Exercise objective:
Restate the data below word for word, and let no image into your version.

Stored data
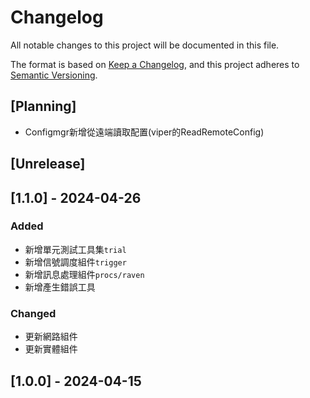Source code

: # Changelog
All notable changes to this project will be documented in this file.

The format is based on [Keep a Changelog](https://keepachangelog.com/en/1.0.0/),
and this project adheres to [Semantic Versioning](https://semver.org/spec/v2.0.0.html).

## [Planning]
- Configmgr新增從遠端讀取配置(viper的ReadRemoteConfig)

## [Unrelease]

## [1.1.0] - 2024-04-26
### Added
- 新增單元測試工具集`trial`
- 新增信號調度組件`trigger`
- 新增訊息處理組件`procs/raven`
- 新增產生錯誤工具

### Changed
- 更新網路組件
- 更新實體組件

## [1.0.0] - 2024-04-15
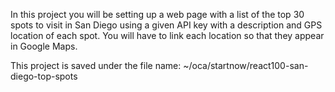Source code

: In this project you will be setting up a web page with a list of the top 30 spots to visit in San Diego using a given API key with a description and GPS location of each spot. You will have to link each location so that they appear in Google Maps.

This project is saved under the file name: ~/oca/startnow/react100-san-diego-top-spots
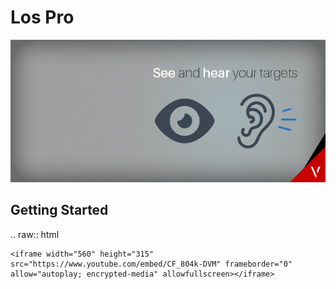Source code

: # Los Pro

![Los Pro](Assets/LosPro.png)

## Getting Started

.. raw:: html

	<iframe width="560" height="315" src="https://www.youtube.com/embed/CF_804k-DVM" frameborder="0" allow="autoplay; encrypted-media" allowfullscreen></iframe>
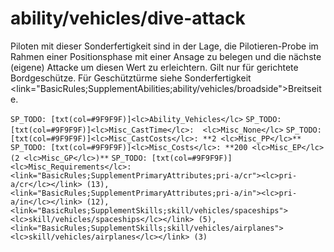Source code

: # ability/vehicles/dive-attack

Piloten mit dieser Sonderfertigkeit sind in der Lage, die Pilotieren-Probe im Rahmen einer Positionsphase mit einer Ansage zu belegen und die nächste (eigene) Attacke um diesen Wert zu erleichtern. Gilt nur für gerichtete Bordgeschütze. Für Geschütztürme siehe Sonderfertigkeit <link="BasicRules;SupplementAbilities;ability/vehicles/broadside">Breitseite</link>.

`SP_TODO: [txt(col=#9F9F9F)]<lc>Ability_Vehicles</lc>`
`SP_TODO: [txt(col=#9F9F9F)]<lc>Misc_CastTime</lc>:  <lc>Misc_None</lc>`
`SP_TODO: [txt(col=#9F9F9F)]<lc>Misc_CastCosts</lc>: **2 <lc>Misc_PP</lc>**`
`SP_TODO: [txt(col=#9F9F9F)]<lc>Misc_Costs</lc>: **200 <lc>Misc_EP</lc> (2 <lc>Misc_GP</lc>)**`
`SP_TODO: [txt(col=#9F9F9F)]<lc>Misc_Requirements</lc>: <link="BasicRules;SupplementPrimaryAttributes;pri-a/cr"><lc>pri-a/cr</lc></link> (13), <link="BasicRules;SupplementPrimaryAttributes;pri-a/in"><lc>pri-a/in</lc></link> (12), <link="BasicRules;SupplementSkills;skill/vehicles/spaceships"><lc>skill/vehicles/spaceships</lc></link> (5), <link="BasicRules;SupplementSkills;skill/vehicles/airplanes"><lc>skill/vehicles/airplanes</lc></link> (3)`
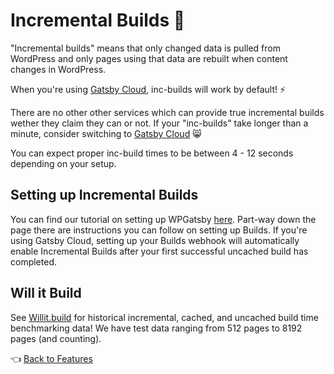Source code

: # Incremental Builds :triangular_ruler:

"Incremental builds" means that only changed data is pulled from WordPress and only pages using that data are rebuilt when content changes in WordPress.

When you're using [Gatsby Cloud](https://www.gatsbyjs.com/), inc-builds will work by default! :zap:

There are no other other services which can provide true incremental builds wether they claim they can or not. If your "inc-builds" take longer than a minute, consider switching to [Gatsby Cloud](https://www.gatsbyjs.com/) :smile_cat:

You can expect proper inc-build times to be between 4 - 12 seconds depending on your setup.

## Setting up Incremental Builds

You can find our tutorial on setting up WPGatsby [here](../tutorials/configuring-wp-gatsby.md#setting-up-preview). Part-way down the page there are instructions you can follow on setting up Builds. If you're using Gatsby Cloud, setting up your Builds webhook will automatically enable Incremental Builds after your first successful uncached build has completed.

## Will it Build

See [Willit.build](https://willit.build/details/type/blog/source/wordpress/page-count/8192) for historical incremental, cached, and uncached build time benchmarking data! We have test data ranging from 512 pages to 8192 pages (and counting).

:point_left: [Back to Features](./index.md)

Exercise solution:
Source code

: # Changelog
All notable changes to this project will be documented in this file.

The format is based on [Keep a Changelog](https://keepachangelog.com/en/1.0.0/),
and this project adheres to [Semantic Versioning](https://semver.org/spec/v2.0.0.html).

## [Planning]
- Configmgr新增從遠端讀取配置(viper的ReadRemoteConfig)

## [Unrelease]

## [1.1.0] - 2024-04-26
### Added
- 新增單元測試工具集`trial`
- 新增信號調度組件`trigger`
- 新增訊息處理組件`procs/raven`
- 新增產生錯誤工具

### Changed
- 更新網路組件
- 更新實體組件

## [1.0.0] - 2024-04-15
Source code

: In this project you will be setting up a web page with a list of the top 30 spots to visit in San Diego using a given API key with a description and GPS location of each spot. You will have to link each location so that they appear in Google Maps.

This project is saved under the file name: ~/oca/startnow/react100-san-diego-top-spots
Source code

: # Los Pro

![Los Pro](Assets/LosPro.png)

## Getting Started

.. raw:: html

	<iframe width="560" height="315" src="https://www.youtube.com/embed/CF_804k-DVM" frameborder="0" allow="autoplay; encrypted-media" allowfullscreen></iframe>
Source code

: # ability/vehicles/dive-attack

Piloten mit dieser Sonderfertigkeit sind in der Lage, die Pilotieren-Probe im Rahmen einer Positionsphase mit einer Ansage zu belegen und die nächste (eigene) Attacke um diesen Wert zu erleichtern. Gilt nur für gerichtete Bordgeschütze. Für Geschütztürme siehe Sonderfertigkeit <link="BasicRules;SupplementAbilities;ability/vehicles/broadside">Breitseite</link>.

`SP_TODO: [txt(col=#9F9F9F)]<lc>Ability_Vehicles</lc>`
`SP_TODO: [txt(col=#9F9F9F)]<lc>Misc_CastTime</lc>:  <lc>Misc_None</lc>`
`SP_TODO: [txt(col=#9F9F9F)]<lc>Misc_CastCosts</lc>: **2 <lc>Misc_PP</lc>**`
`SP_TODO: [txt(col=#9F9F9F)]<lc>Misc_Costs</lc>: **200 <lc>Misc_EP</lc> (2 <lc>Misc_GP</lc>)**`
`SP_TODO: [txt(col=#9F9F9F)]<lc>Misc_Requirements</lc>: <link="BasicRules;SupplementPrimaryAttributes;pri-a/cr"><lc>pri-a/cr</lc></link> (13), <link="BasicRules;SupplementPrimaryAttributes;pri-a/in"><lc>pri-a/in</lc></link> (12), <link="BasicRules;SupplementSkills;skill/vehicles/spaceships"><lc>skill/vehicles/spaceships</lc></link> (5), <link="BasicRules;SupplementSkills;skill/vehicles/airplanes"><lc>skill/vehicles/airplanes</lc></link> (3)`
Source code

: # Incremental Builds :triangular_ruler:

"Incremental builds" means that only changed data is pulled from WordPress and only pages using that data are rebuilt when content changes in WordPress.

When you're using [Gatsby Cloud](https://www.gatsbyjs.com/), inc-builds will work by default! :zap:

There are no other other services which can provide true incremental builds wether they claim they can or not. If your "inc-builds" take longer than a minute, consider switching to [Gatsby Cloud](https://www.gatsbyjs.com/) :smile_cat:

You can expect proper inc-build times to be between 4 - 12 seconds depending on your setup.

## Setting up Incremental Builds

You can find our tutorial on setting up WPGatsby [here](../tutorials/configuring-wp-gatsby.md#setting-up-preview). Part-way down the page there are instructions you can follow on setting up Builds. If you're using Gatsby Cloud, setting up your Builds webhook will automatically enable Incremental Builds after your first successful uncached build has completed.

## Will it Build

See [Willit.build](https://willit.build/details/type/blog/source/wordpress/page-count/8192) for historical incremental, cached, and uncached build time benchmarking data! We have test data ranging from 512 pages to 8192 pages (and counting).

:point_left: [Back to Features](./index.md)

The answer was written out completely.